[Urgent Suggestion] Complete Deployment Guide: SDPA Patch (2x speed), 4-bit Fix for 8GB GPUs & Visual Examples

#6
by NodeLinker - opened

Hello Tencent Team,

Youtu-VL-4B is a powerful SOTA model, but the current Hugging Face README and codebase are missing critical elements for community adoption. Based on extensive reverse-engineering and benchmarking on RTX 5060 Ti 16GB, here is a comprehensive guide and a list of requested improvements to the official repository.

1. πŸ›  Strict Environment Requirements (Pre-built Path)

To ensure the model runs out-of-the-box on Linux (Python 3.12), use this exact configuration:

# Recommended for RTX 30xx, 40xx, and Blackwell
pip install "transformers>=4.56.0,<=4.57.1" torch==2.9.0 accelerate pillow torchvision git+https://github.com/lucasb-eyer/pydensecrf.git opencv-python-headless 
pip install flash-attn==2.8.3 --no-build-isolation

Note: Ensure your system CUDA version is compatible with Torch 2.9.0 (up to 12.8).


2. ⚑ Performance Benchmarks (The SDPA Impact)

The current implementation forces eager mode on many setups, which is unusable. Our tests show that adding SDPA support doubles the speed on older architectures and provides a stable fallback for all users.

Implementation Precision Speed (Tokens/s) VRAM (Peak) Note
Eager BF16 1.95 t/s ~13.0 GB Very slow default.
SDPA (Patched) BF16 3.89 t/s ~11.7 GB 2x speedup. Critical for non-Ampere GPUs.
Flash Attention 2 Mixed 4-bit 8.69 t/s ~5.9 GB Optimal setup. 4.5x faster than default.

3. 🩹 The SDPA Patch (Mandatory for < RTX 30-series & Stability)

The official code hardcodes a check for flash_attention_2, throwing a KeyError: 'sdpa'. We propose adding a native SDPA class to modeling_siglip2.py to enable support for any 8GB+ GPU.

Action: Inject this class into modeling_siglip2.py:

class Vision_SDPAAttention(nn.Module):
    def __init__(self, config) -> None:
        super().__init__()
        dim, heads = config.hidden_size, config.num_attention_heads
        self.num_heads, self.head_dim = heads, dim // heads
        self.k_proj, self.v_proj, self.q_proj, self.out_proj = [nn.Linear(dim, dim) for _ in range(4)]
        self.dropout = getattr(config, "attention_dropout", 0.0)

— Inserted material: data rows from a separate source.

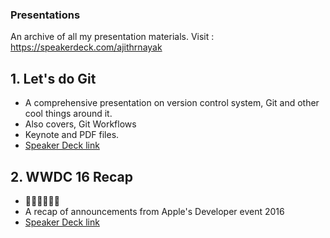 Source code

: ### Presentations
An archive of all my presentation materials. Visit : https://speakerdeck.com/ajithrnayak

## 1. Let's do Git
- A comprehensive presentation on version control system, Git and other cool things around it.
- Also covers, Git Workflows
- Keynote and PDF files.
- [Speaker Deck link](https://speakerdeck.com/ajithrnayak/lets-do-git)

## 2. WWDC 16 Recap
- 🍎🍏🍎🍏😍😍
- A recap of announcements from Apple's Developer event 2016
- [Speaker Deck link](https://speakerdeck.com/ajithrnayak/hello-wwdc16-recap)
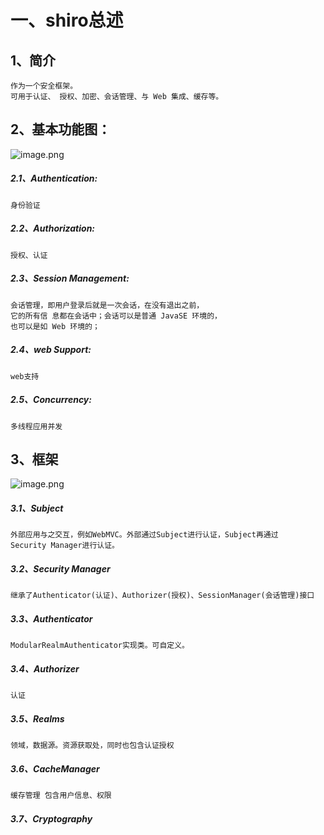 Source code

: # 一、shiro总述 
## 1、简介
    作为一个安全框架。
    可用于认证、 授权、加密、会话管理、与 Web 集成、缓存等。
## 2、基本功能图：
![image.png](https://i.loli.net/2019/10/29/2i4QPAGSRXC5Bo8.png)
##### 2.1、Authentication:
    身份验证
##### 2.2、Authorization:
    授权、认证
##### 2.3、Session Management:
    会话管理，即用户登录后就是一次会话，在没有退出之前，  
    它的所有信 息都在会话中；会话可以是普通 JavaSE 环境的， 
    也可以是如 Web 环境的；
##### 2.4、web Support:
    web支持
##### 2.5、Concurrency:
    多线程应用并发

## 3、框架
 ![image.png](https://i.loli.net/2019/10/29/9QW4irFp5kuUZ7g.png)  
##### 3.1、Subject 
	外部应用与之交互，例如WebMVC。外部通过Subject进行认证，Subject再通过  
    Security Manager进行认证。
##### 3.2、Security Manager  
    继承了Authenticator(认证)、Authorizer(授权)、SessionManager(会话管理)接口
##### 3.3、Authenticator
    ModularRealmAuthenticator实现类。可自定义。
##### 3.4、Authorizer
    认证
##### 3.5、Realms
    领域，数据源。资源获取处，同时也包含认证授权
##### 3.6、CacheManager
    缓存管理 包含用户信息、权限
##### 3.7、Cryptography
	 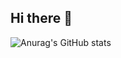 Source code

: ## Hi there 👋

![Anurag's GitHub stats](https://github-readme-stats.vercel.app/api?username=lucasvavon&show_icons=true&theme=dark)
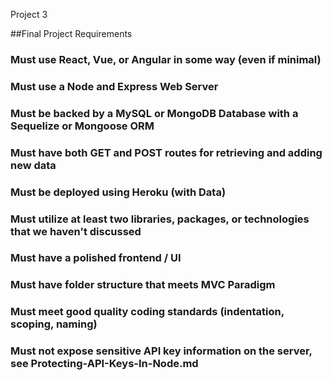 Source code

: Project 3

##Final Project Requirements

### Must use React, Vue, or Angular in some way (even if minimal)

### Must use a Node and Express Web Server

### Must be backed by a MySQL or MongoDB Database with a Sequelize or Mongoose ORM

### Must have both GET and POST routes for retrieving and adding new data

### Must be deployed using Heroku (with Data)

### Must utilize at least two libraries, packages, or technologies that we haven't discussed

### Must have a polished frontend / UI

### Must have folder structure that meets MVC Paradigm

### Must meet good quality coding standards (indentation, scoping, naming)

### Must not expose sensitive API key information on the server, see Protecting-API-Keys-In-Node.md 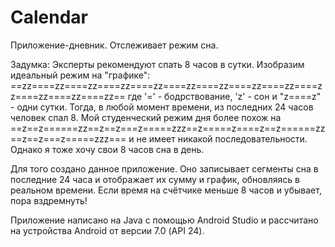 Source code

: # Calendar
Приложение-дневник. Отслеживает режим сна.

Задумка:
Эксперты рекомендуют спать 8 часов в сутки. Изобразим идеальный режим на "графике":
==zz====zz====zz====zz====zz====zz====zz====zz====zz====zz====zz====zz====zz==
где '=' - бодрствование, 'z' - сон и "z====z" - одни сутки. Тогда, в любой момент времени, из последних 24 часов человек спал 8.
Мой студенческий режим дня более похож на
==z==z======zz==z==z===z=====zzz==z=====z====z==z======zz==z==z===z=====zzz===
и не имеет никакой последовательности. Однако я тоже хочу свои 8 часов сна в день.

Для того создано данное приложение. Оно записывает сегменты сна в последние 24 часа и отображает их сумму и график, обновляясь в реальном времени. Если время на счётчике меньше 8 часов и убывает, пора вздремнуть!

Приложение написано на Java с помощью Android Studio и рассчитано на устройства Android от версии 7.0 (API 24).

    def forward(self, hidden_states, cu_seqlens, rotary_pos_emb=None, position_embeddings=None):
        seq_length = hidden_states.shape[0]
        q, k, v = self.q_proj(hidden_states).view(seq_length, self.num_heads, self.head_dim), self.k_proj(hidden_states).view(seq_length, self.num_heads, self.head_dim), self.v_proj(hidden_states).view(seq_length, self.num_heads, self.head_dim)
        if position_embeddings is None:
            emb = torch.cat((rotary_pos_emb, rotary_pos_emb), dim=-1); cos, sin = emb.cos(), emb.sin()
        else: cos, sin = position_embeddings
        q, k = apply_rotary_pos_emb_vision(q, k, cos, sin)
        m_dtype = q.dtype
        mask = torch.full([1, 1, seq_length, seq_length], torch.finfo(m_dtype).min, device=q.device, dtype=m_dtype)
        for i in range(1, len(cu_seqlens)): mask[..., cu_seqlens[i-1]:cu_seqlens[i], cu_seqlens[i-1]:cu_seqlens[i]] = 0
        q, k, v = q.transpose(0, 1).unsqueeze(0), k.transpose(0, 1).unsqueeze(0), v.transpose(0, 1).unsqueeze(0)
        attn_output = torch.nn.functional.scaled_dot_product_attention(q, k, v, attn_mask=mask)
        return self.out_proj(attn_output.squeeze(0).transpose(0, 1).reshape(seq_length, -1).to(hidden_states.dtype)), None

And update VISION_ATTENTION_CLASSES to include 'sdpa': Vision_SDPAAttention.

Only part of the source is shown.